Zufu Liu - 2022-01-09

OK, for VC STL, std::mutex is SRW lock for Win7+, and critical section for XP and Vista, see https://github.com/microsoft/STL/blob/main/stl/src/primitives.hpp#L111.

Some ideas:
1. Use durationWrapOneByte to estimate whether current line can be layout within a small time (e.g. several hundred milliseconds) without UI blocking.
2. (to make all compiler work) native thread pool ~~in platform layer~~ for PLAT_XXX, e.g. win32 QueueUserWorkItem() or CreateThreadpoolWork() (used by MSVC parallel algorithms, macOS dispatch_async(); or naive thread pool (for pthread) with std::thread::hardware_concurrency().
3. surface pool, or surface cache (based on style integer value or font, call SetFont() once and reuse the surface for MeasureWidths()).
4. lock free work list

std::vector<TextSegment> segmentList; std::atomic<int> segmentIndex; // increment only

Last edit: Zufu Liu 2022-01-09
If you would like to refer to this comment somewhere else in this project, copy and paste the following link:
- Neil Hodgson - 2022-01-09
  
  (2) C++ has std::async with std::launch::async but, like <execution> and std::shared_mutex there could be portability issues.
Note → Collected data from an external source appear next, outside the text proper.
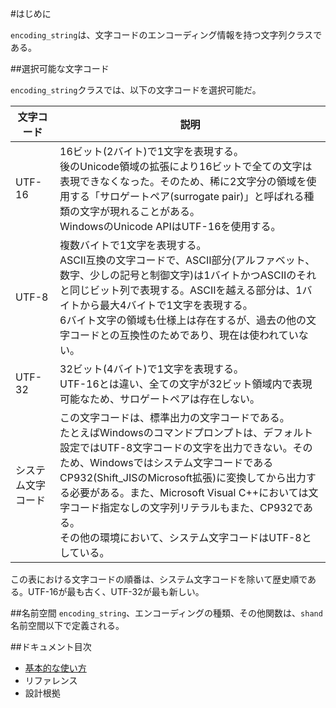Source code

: #はじめに

`encoding_string`は、文字コードのエンコーディング情報を持つ文字列クラスである。

##選択可能な文字コード

`encoding_string`クラスでは、以下の文字コードを選択可能だ。

| 文字コード         | 説明 |
|--------------------|------|
| UTF-16             | 16ビット(2バイト)で1文字を表現する。<br/>後のUnicode領域の拡張により16ビットで全ての文字は表現できなくなった。そのため、稀に2文字分の領域を使用する「サロゲートペア(surrogate pair)」と呼ばれる種類の文字が現れることがある。<br/>WindowsのUnicode APIはUTF-16を使用する。 |
| UTF-8              | 複数バイトで1文字を表現する。<br/>ASCII互換の文字コードで、ASCII部分(アルファベット、数字、少しの記号と制御文字)は1バイトかつASCIIのそれと同じビット列で表現する。ASCIIを越える部分は、1バイトから最大4バイトで1文字を表現する。<br/>6バイト文字の領域も仕様上は存在するが、過去の他の文字コードとの互換性のためであり、現在は使われていない。 |
| UTF-32             | 32ビット(4バイト)で1文字を表現する。<br/>UTF-16とは違い、全ての文字が32ビット領域内で表現可能なため、サロゲートペアは存在しない。 |
| システム文字コード | この文字コードは、標準出力の文字コードである。<br/>たとえばWindowsのコマンドプロンプトは、デフォルト設定ではUTF-8文字コードの文字を出力できない。そのため、Windowsではシステム文字コードであるCP932(Shift_JISのMicrosoft拡張)に変換してから出力する必要がある。また、Microsoft Visual C++においては文字コード指定なしの文字列リテラルもまた、CP932である。<br/>その他の環境において、システム文字コードはUTF-8としている。 |

この表における文字コードの順番は、システム文字コードを除いて歴史順である。UTF-16が最も古く、UTF-32が最も新しい。


##名前空間
`encoding_string`、エンコーディングの種類、その他関数は、`shand`名前空間以下で定義される。


##ドキュメント目次

- [基本的な使い方](./doc/basic_usage.md)
- リファレンス
- 設計根拠


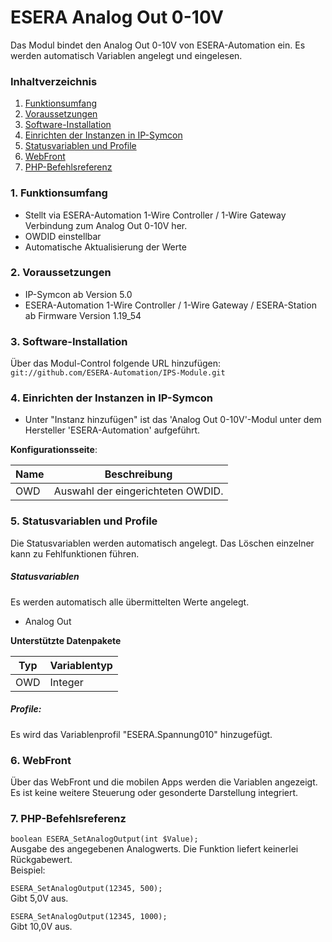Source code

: # ESERA Analog Out 0-10V
Das Modul bindet den Analog Out 0-10V von ESERA-Automation ein. Es werden automatisch Variablen angelegt und eingelesen.

### Inhaltverzeichnis

1. [Funktionsumfang](#1-funktionsumfang)
2. [Voraussetzungen](#2-voraussetzungen)
3. [Software-Installation](#3-software-installation)
4. [Einrichten der Instanzen in IP-Symcon](#4-einrichten-der-instanzen-in-ip-symcon)
5. [Statusvariablen und Profile](#5-statusvariablen-und-profile)
6. [WebFront](#6-webfront)
7. [PHP-Befehlsreferenz](#7-php-befehlsreferenz)

### 1. Funktionsumfang

* Stellt via ESERA-Automation 1-Wire Controller / 1-Wire Gateway Verbindung zum Analog Out 0-10V her.
* OWDID einstellbar
* Automatische Aktualisierung der Werte

### 2. Voraussetzungen

- IP-Symcon ab Version 5.0
- ESERA-Automation 1-Wire Controller / 1-Wire Gateway / ESERA-Station ab Firmware Version 1.19_54

### 3. Software-Installation

Über das Modul-Control folgende URL hinzufügen:
`git://github.com/ESERA-Automation/IPS-Module.git`  

### 4. Einrichten der Instanzen in IP-Symcon

- Unter "Instanz hinzufügen" ist das 'Analog Out 0-10V'-Modul unter dem Hersteller 'ESERA-Automation' aufgeführt.  

__Konfigurationsseite__:

Name | Beschreibung
---- | ---------------------------------
OWD  | Auswahl der eingerichteten OWDID.

### 5. Statusvariablen und Profile

Die Statusvariablen werden automatisch angelegt. Das Löschen einzelner kann zu Fehlfunktionen führen.

##### Statusvariablen

Es werden automatisch alle übermittelten Werte angelegt.
- Analog Out

__Unterstützte Datenpakete__

Typ       | Variablentyp
--------- | -------------
OWD       | Integer

##### Profile:

Es wird das Variablenprofil "ESERA.Spannung010" hinzugefügt.

### 6. WebFront

Über das WebFront und die mobilen Apps werden die Variablen angezeigt. Es ist keine weitere Steuerung oder gesonderte Darstellung integriert.

### 7. PHP-Befehlsreferenz
`boolean ESERA_SetAnalogOutput(int $Value);`  
Ausgabe des angegebenen Analogwerts.
Die Funktion liefert keinerlei Rückgabewert.  
Beispiel:  

`ESERA_SetAnalogOutput(12345, 500);`  
Gibt 5,0V aus.

`ESERA_SetAnalogOutput(12345, 1000);`  
Gibt 10,0V aus.
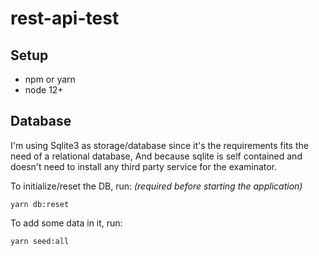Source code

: # rest-api-test

## Setup
 - npm or yarn
 - node 12+

## Database
I'm using Sqlite3 as storage/database since it's the requirements fits the need of a relational database, And because sqlite is self contained and doesn't need to install any third party service for the examinator.

To initialize/reset the DB, run: _(required before starting the application)_

`yarn db:reset`

To add some data in it, run:

`yarn seed:all`

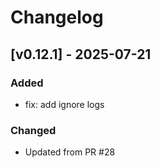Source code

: # Changelog

## [v0.12.1] - 2025-07-21

### Added
- fix: add ignore logs

### Changed
- Updated from PR #28

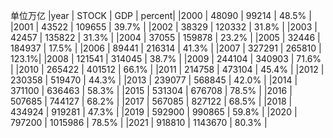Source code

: 单位万亿
|year | STOCK   |  GDP     | percent|
|2000 | 48090	| 99214	   |  48.5% |
|2001 | 43522	| 109655   |  39.7% |
|2002 | 38329	| 120332   |  31.8% |
|2003 | 42457	| 135822   |  31.3% |
|2004 | 37055	| 159878   |  23.2% |
|2005 | 32446	| 184937   |  17.5% |
|2006 | 89441	| 216314   |  41.3% |
|2007 | 327291	| 265810   |  123.1%|
|2008 | 121541	| 314045   |  38.7% |
|2009 | 244104	| 340903   |  71.6% |
|2010 | 265422	| 401512   |  66.1% |
|2011 | 214758	| 473104   |  45.4% |
|2012 | 230358	| 519470   |  44.3% |
|2013 | 239077	| 568845   |  42.0% |
|2014 | 371100	| 636463   |  58.3% |
|2015 | 531304	| 676708   |  78.5% |
|2016 | 507685	| 744127   |  68.2% |
|2017 | 567085	| 827122   |  68.5% |
|2018 | 434924	| 919281   |  47.3% |
|2019 | 592900	| 990865   |  59.8% |
|2020 | 797200	| 1015986  |  78.5% |
|2021 | 918810	| 1143670  |  80.3% |
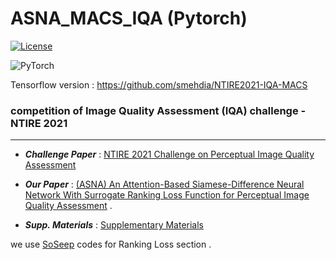 # ASNA_MACS_IQA (Pytorch)
[![License](https://img.shields.io/badge/License-Apache%202.0-blue.svg)](https://opensource.org/licenses/Apache-2.0)

![PyTorch](https://img.shields.io/badge/PyTorch-%23EE4C2C.svg?style=for-the-badge&logo=PyTorch&logoColor=white) 

Tensorflow version : https://github.com/smehdia/NTIRE2021-IQA-MACS

### **competition of Image Quality Assessment (IQA) challenge - NTIRE  2021**

------

- ***Challenge Paper*** : [NTIRE 2021 Challenge on Perceptual Image Quality Assessment](https://openaccess.thecvf.com/content/CVPR2021W/NTIRE/papers/Gu_NTIRE_2021_Challenge_on_Perceptual_Image_Quality_Assessment_CVPRW_2021_paper.pdf)   

  

- ***Our Paper*** : [(ASNA) An Attention-Based Siamese-Difference Neural Network With  Surrogate Ranking Loss Function for Perceptual Image Quality Assessment](https://openaccess.thecvf.com/content/CVPR2021W/NTIRE/papers/Ayyoubzadeh_ASNA_An_Attention-Based_Siamese-Difference_Neural_Network_With_Surrogate_Ranking_Loss_CVPRW_2021_paper.pdf) .

- ***Supp. Materials*** : [Supplementary Materials](https://openaccess.thecvf.com/content/CVPR2021W/NTIRE/supplemental/Ayyoubzadeh_ASNA_An_Attention-Based_CVPRW_2021_supplemental.pdf)



we use [SoSeep](https://github.com/technicolor-research/sodeep) codes for Ranking Loss section .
There's a std::future returned at each call that should be waited for which may take time.
  https://en.cppreference.com/w/cpp/thread/async
  
  (3) SurfaceD2D::SetFont() isn't prominent in profiles and much of its code is not needed for MeasureWidths as it affects the render target which is not referenced later. The core DirectWrite object for measuring positions that takes the time is IDWriteTextLayout which is created and used inside MeasureWidths and not remembered. It may be possible to make Surface implementations (particularly SurfaceD2D) less stateful (use a local for pTextFormat instead of a field) so MeasureWidths is reentrant and multiple threads don't interfere then there is no need for multiple surfaces and a SurfacePool. As other platforms differ, there could be a 'reentrant MeasureWidths' feature support flag.
  
  If you would like to refer to this comment somewhere else in this project, copy and paste the following link:
  - Neil Hodgson - 2022-01-10
    
    std::async is available on each platform (although only MSVC uses a thread pool) and performs OK with moderate numbers of calls, including the [feature-requests:#1422] case. However, the SQL example which was fast with std::execution::par was almost as slow as the original sequential implementation and used much memory. Creating all the (14 million) tasks took ~20 seconds and waiting for and closing their futures took about half as much. More real threads (19) were used than std::execution::par (8). Could be viable with some chunking of segments so that fewer tasks are created.
    
    Related
    
    Feature Requests: #1422
    
    If you would like to refer to this comment somewhere else in this project, copy and paste the following link:

Zufu Liu - 2022-01-10

Patch to make SurfaceD2D measurement function stateless, including following changes:
1. Changed maxWidthMeasure and maxLenText in SurfaceGDI to static constexpr.
2. Removed null test for pIDWriteFactory and pD2DFactory, when any of them is null, technology can't be D2D.
3. Removed codePageText, pTextFormat, yAscent, yDescent, yInternalLeading from SurfaceD2D
4. Renamed SurfaceD2D::SetFont() to SurfaceD2D::SetFontQuality() and only call it once inside SurfaceD2D::DrawTextCommon(), other places don't need to touch pRenderTarget.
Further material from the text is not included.